TARFLON NEO™(Si-PC)の特長

PC樹脂の重合過程で改質成分を重合させる共重合技術に注目し、技術開発を重ねた結果、完成したのがシロキサン共重合ポリカーボネート(Si-PC)「TARFLON NEO™」です。

樹脂製品は、表面を塗装処理されたり、屋外環境で使用されたり、消毒液などが接触したり、性能を高めるためガラス繊維などを混ぜて使用したりと、さまざまな環境で使用されています。樹脂製品が壊れてしまうのは、このような環境下で、目に見える負荷から目に見えない負荷までさまざまな負荷を受け、クラック※3が発生・進展することが原因です。
TARFLON NEO™は、共重合させたシロキサンブロックがクラック進展の妨げとなるため、従来のPC樹脂では適用できなかった様々な用途への展開が期待されます。

TARFLON NEO™(Si-PC)の仕組み

TARFLON NEO™は、低温でも運動性が高く柔軟なシロキサン成分をポリカーボネート分子鎖に化学結合により組み込んでいます。

シロキサン(Siloxane)-運動性が高く柔軟な骨格-
従来のポリカーボネートとの違い

当社は、この低温でも運動性が高く柔軟なシロキサンを共重合することにより、従来のPC樹脂に比べて「ノッチ※4感度を低く」し、「クラックに強い」材料に仕上げました。

  • 3. クラック
    裂け目、ひび割れ

  • 4. ノッチ
    V字あるいはU字の切欠き形状。ポリカーボネートは高強度といわれるが、Vノッチがある場合は強度低下を起こすことが知られている。

衝撃に強いSi-PC

TARFLON NEO™(Si-PC)による課題解決例

TARFLON NEO™は、以下のような課題解決に寄与します。

低温環境でも壊れにくい

用途例:冬季スポーツ用品、電池パック、スマートフォン、ヘルメット
軽量化によるコストダウンを目的に、製品を薄肉化するケースがあります。
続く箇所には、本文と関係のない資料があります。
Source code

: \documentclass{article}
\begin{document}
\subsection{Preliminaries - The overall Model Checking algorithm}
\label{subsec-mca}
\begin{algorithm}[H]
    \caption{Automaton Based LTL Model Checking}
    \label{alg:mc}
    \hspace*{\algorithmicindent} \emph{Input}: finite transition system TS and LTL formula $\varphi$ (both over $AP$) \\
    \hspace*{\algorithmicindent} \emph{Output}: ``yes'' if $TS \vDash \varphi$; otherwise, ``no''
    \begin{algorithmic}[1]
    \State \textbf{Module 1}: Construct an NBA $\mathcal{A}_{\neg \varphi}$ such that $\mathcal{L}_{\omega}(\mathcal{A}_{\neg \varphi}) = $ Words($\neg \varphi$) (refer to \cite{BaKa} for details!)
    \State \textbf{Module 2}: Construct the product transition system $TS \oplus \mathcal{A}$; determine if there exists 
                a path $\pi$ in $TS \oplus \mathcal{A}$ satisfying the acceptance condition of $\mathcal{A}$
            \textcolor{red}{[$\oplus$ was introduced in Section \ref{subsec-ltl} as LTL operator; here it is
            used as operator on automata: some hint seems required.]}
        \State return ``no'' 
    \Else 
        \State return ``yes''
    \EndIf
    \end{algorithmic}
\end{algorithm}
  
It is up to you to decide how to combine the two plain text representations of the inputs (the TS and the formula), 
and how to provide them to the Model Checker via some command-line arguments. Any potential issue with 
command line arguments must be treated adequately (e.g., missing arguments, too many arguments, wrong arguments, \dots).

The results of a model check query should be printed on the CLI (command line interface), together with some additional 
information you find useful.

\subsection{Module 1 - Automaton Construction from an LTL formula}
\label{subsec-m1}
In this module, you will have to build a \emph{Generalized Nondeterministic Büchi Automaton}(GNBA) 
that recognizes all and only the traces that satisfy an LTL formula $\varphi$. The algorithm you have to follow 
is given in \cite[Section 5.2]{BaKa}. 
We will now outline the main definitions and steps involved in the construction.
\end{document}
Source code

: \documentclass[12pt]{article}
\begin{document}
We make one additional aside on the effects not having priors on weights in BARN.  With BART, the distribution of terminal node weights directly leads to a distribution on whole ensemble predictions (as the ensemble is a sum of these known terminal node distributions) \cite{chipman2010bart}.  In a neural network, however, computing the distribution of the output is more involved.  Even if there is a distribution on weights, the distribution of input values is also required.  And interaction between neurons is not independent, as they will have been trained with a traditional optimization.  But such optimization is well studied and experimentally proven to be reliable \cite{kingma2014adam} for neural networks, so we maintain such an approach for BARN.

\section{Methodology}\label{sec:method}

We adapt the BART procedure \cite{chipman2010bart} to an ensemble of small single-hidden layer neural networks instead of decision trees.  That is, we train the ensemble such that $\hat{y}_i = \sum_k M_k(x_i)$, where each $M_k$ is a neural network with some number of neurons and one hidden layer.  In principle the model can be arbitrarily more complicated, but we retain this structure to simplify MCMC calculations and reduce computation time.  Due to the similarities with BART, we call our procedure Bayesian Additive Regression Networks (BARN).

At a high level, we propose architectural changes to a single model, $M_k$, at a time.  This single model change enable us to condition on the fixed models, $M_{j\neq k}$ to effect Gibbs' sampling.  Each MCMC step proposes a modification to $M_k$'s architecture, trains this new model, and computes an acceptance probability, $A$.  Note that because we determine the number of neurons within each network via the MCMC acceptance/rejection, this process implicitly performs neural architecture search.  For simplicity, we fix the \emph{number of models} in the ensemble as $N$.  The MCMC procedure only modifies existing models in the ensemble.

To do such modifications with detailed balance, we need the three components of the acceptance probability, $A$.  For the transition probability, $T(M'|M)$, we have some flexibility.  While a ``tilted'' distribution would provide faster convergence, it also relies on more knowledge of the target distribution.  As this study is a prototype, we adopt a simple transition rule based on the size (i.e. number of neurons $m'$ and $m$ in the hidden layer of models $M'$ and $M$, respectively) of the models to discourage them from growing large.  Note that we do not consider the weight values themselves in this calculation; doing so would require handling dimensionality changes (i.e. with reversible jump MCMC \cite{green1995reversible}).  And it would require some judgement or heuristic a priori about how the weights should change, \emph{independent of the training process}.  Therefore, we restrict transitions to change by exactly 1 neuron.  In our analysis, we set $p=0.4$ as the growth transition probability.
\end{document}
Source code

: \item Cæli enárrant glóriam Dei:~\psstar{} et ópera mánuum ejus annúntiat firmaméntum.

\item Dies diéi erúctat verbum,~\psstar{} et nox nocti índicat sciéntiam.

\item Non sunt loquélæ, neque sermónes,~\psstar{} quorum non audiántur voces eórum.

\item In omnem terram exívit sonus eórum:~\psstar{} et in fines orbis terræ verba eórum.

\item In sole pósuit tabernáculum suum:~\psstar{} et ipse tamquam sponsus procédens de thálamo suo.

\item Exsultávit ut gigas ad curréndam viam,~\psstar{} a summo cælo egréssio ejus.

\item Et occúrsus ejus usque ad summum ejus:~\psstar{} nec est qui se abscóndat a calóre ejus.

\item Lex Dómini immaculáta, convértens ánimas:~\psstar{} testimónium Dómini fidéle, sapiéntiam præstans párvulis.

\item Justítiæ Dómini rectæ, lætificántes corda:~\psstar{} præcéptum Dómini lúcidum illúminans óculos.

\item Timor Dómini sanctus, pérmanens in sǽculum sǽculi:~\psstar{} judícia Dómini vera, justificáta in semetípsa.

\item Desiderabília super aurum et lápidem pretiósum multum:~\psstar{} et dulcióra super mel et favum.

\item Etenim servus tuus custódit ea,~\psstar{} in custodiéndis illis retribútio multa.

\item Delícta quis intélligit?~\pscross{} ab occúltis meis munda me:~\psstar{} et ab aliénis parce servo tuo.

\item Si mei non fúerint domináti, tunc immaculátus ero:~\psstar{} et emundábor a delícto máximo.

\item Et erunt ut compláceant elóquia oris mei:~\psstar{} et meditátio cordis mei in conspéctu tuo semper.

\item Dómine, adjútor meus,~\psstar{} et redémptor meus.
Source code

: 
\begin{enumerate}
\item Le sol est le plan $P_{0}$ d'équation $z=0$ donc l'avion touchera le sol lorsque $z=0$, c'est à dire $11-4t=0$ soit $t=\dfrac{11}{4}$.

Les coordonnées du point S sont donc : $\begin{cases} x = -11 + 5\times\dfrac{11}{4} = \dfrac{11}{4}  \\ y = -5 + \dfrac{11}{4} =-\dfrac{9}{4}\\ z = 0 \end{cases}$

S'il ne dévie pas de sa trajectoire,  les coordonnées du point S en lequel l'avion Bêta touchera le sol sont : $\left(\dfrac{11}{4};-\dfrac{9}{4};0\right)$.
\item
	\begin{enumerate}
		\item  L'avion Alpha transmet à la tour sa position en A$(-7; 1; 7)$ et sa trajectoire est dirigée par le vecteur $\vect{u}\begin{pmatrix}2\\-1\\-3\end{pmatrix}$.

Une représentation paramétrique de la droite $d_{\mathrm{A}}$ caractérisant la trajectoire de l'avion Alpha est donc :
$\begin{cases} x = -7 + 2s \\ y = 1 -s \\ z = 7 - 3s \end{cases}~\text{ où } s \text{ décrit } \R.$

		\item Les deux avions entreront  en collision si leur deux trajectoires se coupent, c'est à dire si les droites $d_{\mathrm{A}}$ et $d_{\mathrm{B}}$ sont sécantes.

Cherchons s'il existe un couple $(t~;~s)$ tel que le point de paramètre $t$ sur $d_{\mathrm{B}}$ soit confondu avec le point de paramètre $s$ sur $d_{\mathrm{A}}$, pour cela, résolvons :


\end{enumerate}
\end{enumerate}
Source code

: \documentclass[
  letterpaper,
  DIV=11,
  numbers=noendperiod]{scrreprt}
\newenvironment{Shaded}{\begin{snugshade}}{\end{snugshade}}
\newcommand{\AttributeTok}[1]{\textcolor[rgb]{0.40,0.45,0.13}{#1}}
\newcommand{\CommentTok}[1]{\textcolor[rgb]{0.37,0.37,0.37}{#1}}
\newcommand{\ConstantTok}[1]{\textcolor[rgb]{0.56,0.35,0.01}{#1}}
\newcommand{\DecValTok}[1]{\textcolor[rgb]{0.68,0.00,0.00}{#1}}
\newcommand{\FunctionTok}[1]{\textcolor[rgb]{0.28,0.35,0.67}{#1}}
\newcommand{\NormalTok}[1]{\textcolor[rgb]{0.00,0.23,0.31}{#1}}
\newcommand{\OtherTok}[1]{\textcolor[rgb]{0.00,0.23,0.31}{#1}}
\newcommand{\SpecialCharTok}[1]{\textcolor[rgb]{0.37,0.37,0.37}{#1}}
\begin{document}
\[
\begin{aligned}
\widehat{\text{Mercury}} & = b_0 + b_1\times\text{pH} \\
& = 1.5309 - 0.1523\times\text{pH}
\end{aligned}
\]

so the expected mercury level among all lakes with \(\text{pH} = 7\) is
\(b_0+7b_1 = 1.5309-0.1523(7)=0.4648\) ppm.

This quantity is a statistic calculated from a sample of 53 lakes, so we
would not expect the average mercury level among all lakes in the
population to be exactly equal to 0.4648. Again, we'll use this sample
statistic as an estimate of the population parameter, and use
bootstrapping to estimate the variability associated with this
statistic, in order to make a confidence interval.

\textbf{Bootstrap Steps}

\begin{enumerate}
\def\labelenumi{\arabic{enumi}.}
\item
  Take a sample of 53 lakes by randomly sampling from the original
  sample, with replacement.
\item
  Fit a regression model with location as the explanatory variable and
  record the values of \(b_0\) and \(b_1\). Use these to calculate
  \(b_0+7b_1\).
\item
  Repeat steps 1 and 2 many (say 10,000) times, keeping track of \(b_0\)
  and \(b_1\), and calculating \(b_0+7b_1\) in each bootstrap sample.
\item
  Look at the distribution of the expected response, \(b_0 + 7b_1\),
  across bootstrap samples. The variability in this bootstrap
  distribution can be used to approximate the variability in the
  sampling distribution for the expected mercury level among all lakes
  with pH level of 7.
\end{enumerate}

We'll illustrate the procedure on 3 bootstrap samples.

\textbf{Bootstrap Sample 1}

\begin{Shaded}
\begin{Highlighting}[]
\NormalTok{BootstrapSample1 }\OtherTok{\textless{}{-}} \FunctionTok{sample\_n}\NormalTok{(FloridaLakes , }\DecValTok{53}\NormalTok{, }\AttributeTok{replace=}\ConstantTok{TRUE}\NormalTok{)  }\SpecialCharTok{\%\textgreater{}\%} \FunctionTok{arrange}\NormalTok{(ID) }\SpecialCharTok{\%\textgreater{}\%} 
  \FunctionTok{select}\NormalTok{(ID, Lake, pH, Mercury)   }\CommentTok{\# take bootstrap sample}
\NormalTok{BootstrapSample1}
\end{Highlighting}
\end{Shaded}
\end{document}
薄肉化による成形性の低下を避けるため、分子量の低い高流動タイプのPC樹脂が選定される場合があります。
PC樹脂はある程度の分子量以上であれば、低温環境でも衝撃強度に優れた材料ですが、-40℃といった極低温の環境になると衝撃強度が低下します。
TARFLON NEO™は、低温環境でも運動性の高いシロキサンを共重合させることにより、同等分子量の一般ポリカーボネートに比べ、極低温環境での衝撃強度を向上させた材料です。低温環境下(寒冷地、低温倉庫など)で使用される製品の軽量化、小型化に適した材料として期待されます。

剛性と衝撃強度の向上

用途例:モバイル端末、パソコンのハウジング、バッテリー
PC樹脂は耐熱性、寸法精度、強度に優れており、これにガラス繊維などを充填し、剛性を高めた材料が、シャーシ(車の骨組み)などの構造部材や機構部品などの用途で使用されています。
一般に、ガラス繊維などを充填した材料は、衝撃強度が低下します。ガラス繊維などを充填した材料の衝撃特性を向上させる対策として、エラストマーなどの衝撃吸収成分を配合する手法がとられますが、衝撃強度の向上につながらない場合もあります。
シロキサンブロックを共重合させたTARFLON NEO™は、PC樹脂の特性を維持しながら、衝撃吸収力が向上しているため、ガラス繊維などを充填した材料の衝撃特性向上に適しています。

屋外使用における耐久性の向上

用途例:基地局、充電ステーション、スマートメーター、カバー類
ポリカーボネート樹脂は、透明性や強度などの特性を生かし、屋外照明カバー、アーケードやカーポートの屋根材などの屋外用途にも採用されています。しかし、樹脂製品は紫外線を浴びることで徐々に劣化していきます。一般的には紫外線吸収剤を添加することで、紫外線による樹脂の劣化進行を遅らせる手法がとられます。しかしながら、添加した紫外線吸収剤が消費されてしまうと樹脂部の劣化が進行し、強度低下を起こします。
TARFLON NEO™は、紫外線に強いシロキサンを共重合していることと、シロキサンを共重合することで樹脂劣化によるクラックが進展しにくくなっていることから、屋外での耐久性向上が期待できます。

屋外使用における耐久性の向上

耐薬品性の向上

用途例:家電製品、産業資材
強度や外観などの観点からPC樹脂を使用したいにもかかわらず、アルカリ性の薬品に接触する可能性があるため使用できないといったケースがあります。これは、「ポリカーボネート」の名前の由来となっている「カーボネート結合」がアルカリと接触すると分解が加速し、強度低下や外観低下を起こすためです。
シロキサンを共重合させたTARFLON NEO™では、シロキサンの効果により、耐アルカリ性の向上を確認しています。

塗装品の強度低下を抑制

用途例:自動車内装、スマートフォン
樹脂製品は意匠性の向上を図るため、塗装が施される場合があります。塗装は、一般的に塗料を溶剤に溶かしたものを塗ったり、吹き付けたりする方法で行われます。PC樹脂は耐溶剤性が低い材料であり、塗装の際に樹脂表面が損傷を受ける場合があります。さらに、塗装膜と樹脂の熱膨張の差や硬さの違いから、製品使用時の負荷によりクラックが進展し破壊に至る可能性もあります。
シロキサンを共重合したTARFLON NEO™は、シロキサンがクラックの進展を抑制する効果があること、衝撃特性が一般PC樹脂と比べて向上していることから、塗装品の強度向上が期待できます。